16.This Agreement, and any supplemental terms contained on Annex I
hereto, if applicable, embodies the entire agreement and understanding
between the parties hereto, and supersedes all prior agreements
and understandings relating to the subject matter hereof. Should
any part of this Agreement be held or made invalid by a court
decision, statute, rule or otherwise, the remainder of this Agreement
shall not be affected thereby. This Agreement shall be binding on and
shall inure to the benefit of the parties hereto and their respective
successors.
17.This Agreement shall be construed and the provisions thereof interpreted
under and in accordance with the laws of the State of New York.
[signature page to follow]
IN WITNESS WHEREOF, the parties hereto have caused this Agreement to be
executed by their officers thereunto duly authorized.

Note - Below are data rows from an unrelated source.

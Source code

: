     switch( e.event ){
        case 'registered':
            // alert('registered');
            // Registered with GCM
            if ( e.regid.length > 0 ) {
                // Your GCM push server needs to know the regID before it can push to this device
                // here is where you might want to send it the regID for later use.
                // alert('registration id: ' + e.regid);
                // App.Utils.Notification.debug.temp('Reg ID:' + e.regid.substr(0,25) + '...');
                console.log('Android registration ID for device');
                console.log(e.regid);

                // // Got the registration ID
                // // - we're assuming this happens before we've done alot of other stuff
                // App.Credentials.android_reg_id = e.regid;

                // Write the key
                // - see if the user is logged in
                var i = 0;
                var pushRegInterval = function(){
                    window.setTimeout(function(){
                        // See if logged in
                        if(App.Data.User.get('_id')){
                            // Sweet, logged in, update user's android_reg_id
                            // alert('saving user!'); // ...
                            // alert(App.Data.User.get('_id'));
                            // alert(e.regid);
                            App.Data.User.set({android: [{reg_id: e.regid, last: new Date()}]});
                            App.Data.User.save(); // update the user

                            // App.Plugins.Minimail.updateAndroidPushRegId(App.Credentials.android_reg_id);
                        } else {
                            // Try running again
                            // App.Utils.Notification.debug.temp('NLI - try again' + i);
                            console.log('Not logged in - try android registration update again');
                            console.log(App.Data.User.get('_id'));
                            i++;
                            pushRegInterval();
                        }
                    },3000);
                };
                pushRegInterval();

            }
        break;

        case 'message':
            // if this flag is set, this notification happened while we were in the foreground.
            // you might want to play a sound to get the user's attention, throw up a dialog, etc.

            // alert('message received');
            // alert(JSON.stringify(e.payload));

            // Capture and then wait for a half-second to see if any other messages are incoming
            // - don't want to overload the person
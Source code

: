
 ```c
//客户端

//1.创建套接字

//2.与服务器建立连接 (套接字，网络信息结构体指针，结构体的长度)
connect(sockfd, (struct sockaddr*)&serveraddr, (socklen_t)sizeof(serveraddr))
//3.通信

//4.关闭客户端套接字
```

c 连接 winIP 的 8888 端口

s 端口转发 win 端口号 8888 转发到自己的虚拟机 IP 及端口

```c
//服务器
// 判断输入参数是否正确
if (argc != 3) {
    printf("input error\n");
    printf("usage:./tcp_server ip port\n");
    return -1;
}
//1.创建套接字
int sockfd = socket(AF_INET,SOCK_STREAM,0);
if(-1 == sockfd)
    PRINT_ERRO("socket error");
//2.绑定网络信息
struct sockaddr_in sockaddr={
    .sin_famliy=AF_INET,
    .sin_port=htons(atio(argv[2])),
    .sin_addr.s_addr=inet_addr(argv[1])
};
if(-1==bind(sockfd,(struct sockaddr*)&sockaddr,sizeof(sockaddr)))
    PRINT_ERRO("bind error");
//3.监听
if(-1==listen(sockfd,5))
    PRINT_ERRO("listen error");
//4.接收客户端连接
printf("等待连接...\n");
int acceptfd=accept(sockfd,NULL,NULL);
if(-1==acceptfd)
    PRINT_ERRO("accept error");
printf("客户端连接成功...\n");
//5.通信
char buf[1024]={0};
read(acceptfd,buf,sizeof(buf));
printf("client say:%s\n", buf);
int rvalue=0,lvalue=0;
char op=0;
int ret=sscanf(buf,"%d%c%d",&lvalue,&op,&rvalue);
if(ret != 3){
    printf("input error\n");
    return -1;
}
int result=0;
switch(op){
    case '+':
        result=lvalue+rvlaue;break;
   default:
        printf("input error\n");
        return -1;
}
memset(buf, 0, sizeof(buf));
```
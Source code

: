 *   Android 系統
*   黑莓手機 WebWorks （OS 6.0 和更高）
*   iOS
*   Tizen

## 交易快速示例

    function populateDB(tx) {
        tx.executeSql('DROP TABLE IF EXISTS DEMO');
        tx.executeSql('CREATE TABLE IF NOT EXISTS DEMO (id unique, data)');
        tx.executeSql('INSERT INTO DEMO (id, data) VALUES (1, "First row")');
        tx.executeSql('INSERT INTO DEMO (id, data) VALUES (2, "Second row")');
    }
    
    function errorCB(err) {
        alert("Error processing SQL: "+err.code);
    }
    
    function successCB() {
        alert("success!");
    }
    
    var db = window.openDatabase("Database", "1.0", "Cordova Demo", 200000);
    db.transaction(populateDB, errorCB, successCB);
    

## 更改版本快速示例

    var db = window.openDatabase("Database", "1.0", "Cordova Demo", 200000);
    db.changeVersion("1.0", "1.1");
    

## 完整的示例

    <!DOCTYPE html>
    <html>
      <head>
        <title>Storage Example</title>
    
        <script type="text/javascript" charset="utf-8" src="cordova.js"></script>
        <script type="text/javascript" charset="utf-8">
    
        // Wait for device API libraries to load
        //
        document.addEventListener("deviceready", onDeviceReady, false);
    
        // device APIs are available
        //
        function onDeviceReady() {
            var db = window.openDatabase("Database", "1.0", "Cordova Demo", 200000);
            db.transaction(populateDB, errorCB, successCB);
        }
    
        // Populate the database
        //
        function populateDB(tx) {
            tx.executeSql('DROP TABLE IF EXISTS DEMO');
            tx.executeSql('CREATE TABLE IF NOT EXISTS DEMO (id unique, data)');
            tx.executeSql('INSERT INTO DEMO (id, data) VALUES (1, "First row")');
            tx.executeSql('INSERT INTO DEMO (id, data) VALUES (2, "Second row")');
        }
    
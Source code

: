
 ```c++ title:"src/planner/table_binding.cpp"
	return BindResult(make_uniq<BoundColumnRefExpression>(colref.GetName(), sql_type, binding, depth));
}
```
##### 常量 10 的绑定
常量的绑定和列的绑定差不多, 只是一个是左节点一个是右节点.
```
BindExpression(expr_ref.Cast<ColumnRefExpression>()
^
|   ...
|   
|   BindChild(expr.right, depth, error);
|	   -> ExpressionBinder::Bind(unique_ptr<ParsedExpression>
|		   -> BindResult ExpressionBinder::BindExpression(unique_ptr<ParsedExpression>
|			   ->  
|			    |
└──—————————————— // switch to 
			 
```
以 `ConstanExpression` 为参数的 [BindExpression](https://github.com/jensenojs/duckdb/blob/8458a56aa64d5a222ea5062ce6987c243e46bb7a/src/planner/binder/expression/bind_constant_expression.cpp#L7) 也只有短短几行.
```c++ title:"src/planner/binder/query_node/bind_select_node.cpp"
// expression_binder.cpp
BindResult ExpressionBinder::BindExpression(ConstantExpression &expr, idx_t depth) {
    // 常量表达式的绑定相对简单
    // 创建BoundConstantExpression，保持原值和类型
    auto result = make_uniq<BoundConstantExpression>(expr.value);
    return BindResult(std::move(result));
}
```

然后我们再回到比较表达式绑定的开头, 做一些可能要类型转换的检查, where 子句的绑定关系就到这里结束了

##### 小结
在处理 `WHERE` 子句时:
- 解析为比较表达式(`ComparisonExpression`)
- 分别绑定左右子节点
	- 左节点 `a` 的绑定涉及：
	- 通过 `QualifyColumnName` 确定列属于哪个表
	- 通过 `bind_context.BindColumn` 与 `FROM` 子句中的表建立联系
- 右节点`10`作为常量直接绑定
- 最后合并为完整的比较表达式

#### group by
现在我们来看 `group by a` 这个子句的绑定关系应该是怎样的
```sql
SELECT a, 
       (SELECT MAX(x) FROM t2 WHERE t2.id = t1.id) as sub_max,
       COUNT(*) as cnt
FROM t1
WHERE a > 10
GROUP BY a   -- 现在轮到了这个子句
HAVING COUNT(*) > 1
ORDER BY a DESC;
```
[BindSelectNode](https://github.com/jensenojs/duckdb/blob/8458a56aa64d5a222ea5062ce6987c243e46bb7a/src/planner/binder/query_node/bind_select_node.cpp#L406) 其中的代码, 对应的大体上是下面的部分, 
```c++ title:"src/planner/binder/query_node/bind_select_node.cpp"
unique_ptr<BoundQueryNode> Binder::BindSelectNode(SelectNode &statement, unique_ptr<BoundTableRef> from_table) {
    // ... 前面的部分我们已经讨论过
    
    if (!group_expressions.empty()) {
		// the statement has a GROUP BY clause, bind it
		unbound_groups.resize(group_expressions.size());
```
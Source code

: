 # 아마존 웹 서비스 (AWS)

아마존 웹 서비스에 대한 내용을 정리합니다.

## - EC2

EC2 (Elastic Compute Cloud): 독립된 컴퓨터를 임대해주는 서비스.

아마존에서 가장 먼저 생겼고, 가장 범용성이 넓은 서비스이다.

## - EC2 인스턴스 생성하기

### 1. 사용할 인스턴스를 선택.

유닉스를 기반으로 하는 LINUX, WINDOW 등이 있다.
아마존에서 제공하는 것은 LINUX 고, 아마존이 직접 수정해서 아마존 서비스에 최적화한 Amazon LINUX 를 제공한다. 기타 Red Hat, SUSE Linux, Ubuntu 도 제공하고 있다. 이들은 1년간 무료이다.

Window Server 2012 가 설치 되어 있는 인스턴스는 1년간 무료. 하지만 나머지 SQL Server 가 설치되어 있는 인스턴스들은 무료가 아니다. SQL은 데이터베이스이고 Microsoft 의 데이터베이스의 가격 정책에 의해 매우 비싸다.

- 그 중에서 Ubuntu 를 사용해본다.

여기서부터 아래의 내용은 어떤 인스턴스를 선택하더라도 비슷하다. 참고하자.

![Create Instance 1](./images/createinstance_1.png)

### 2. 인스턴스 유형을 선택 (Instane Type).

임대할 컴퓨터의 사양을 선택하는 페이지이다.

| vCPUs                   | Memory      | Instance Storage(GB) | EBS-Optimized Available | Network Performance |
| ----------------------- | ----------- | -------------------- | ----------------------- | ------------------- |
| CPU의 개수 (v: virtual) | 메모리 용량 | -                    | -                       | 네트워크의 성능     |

XXXX XXXXX PARTNERS FUND ADVISOR, LLC
By: _______________________________
Name:
Title:
WESTERN ASSET MANAGEMENT COMPANY
By: _______________________________
Name:
Title:
The foregoing is acknowledged:
The undersigned officer of the Fund has executed this Agreement
not individually but in his/her capacity as an officer of the Fund.
The Fund does not hereby undertake, on behalf of the Fund or otherwise,
any obligation to the Subadviser.
MANAGED MUNICIPALS PORTFOLIO INC.
By: _______________________________
Name:
Title:
ANNEX I
Not applicable.
SCHEDULE A
Managed Municipals Portfolio Inc.
Date:
August 1, 2006
Fee:
The sub-advisory fee will be 70% of the management fee paid to Xxxx
Xxxxx Partners Fund Advisor, LLC, net of expense waivers and reimbursements.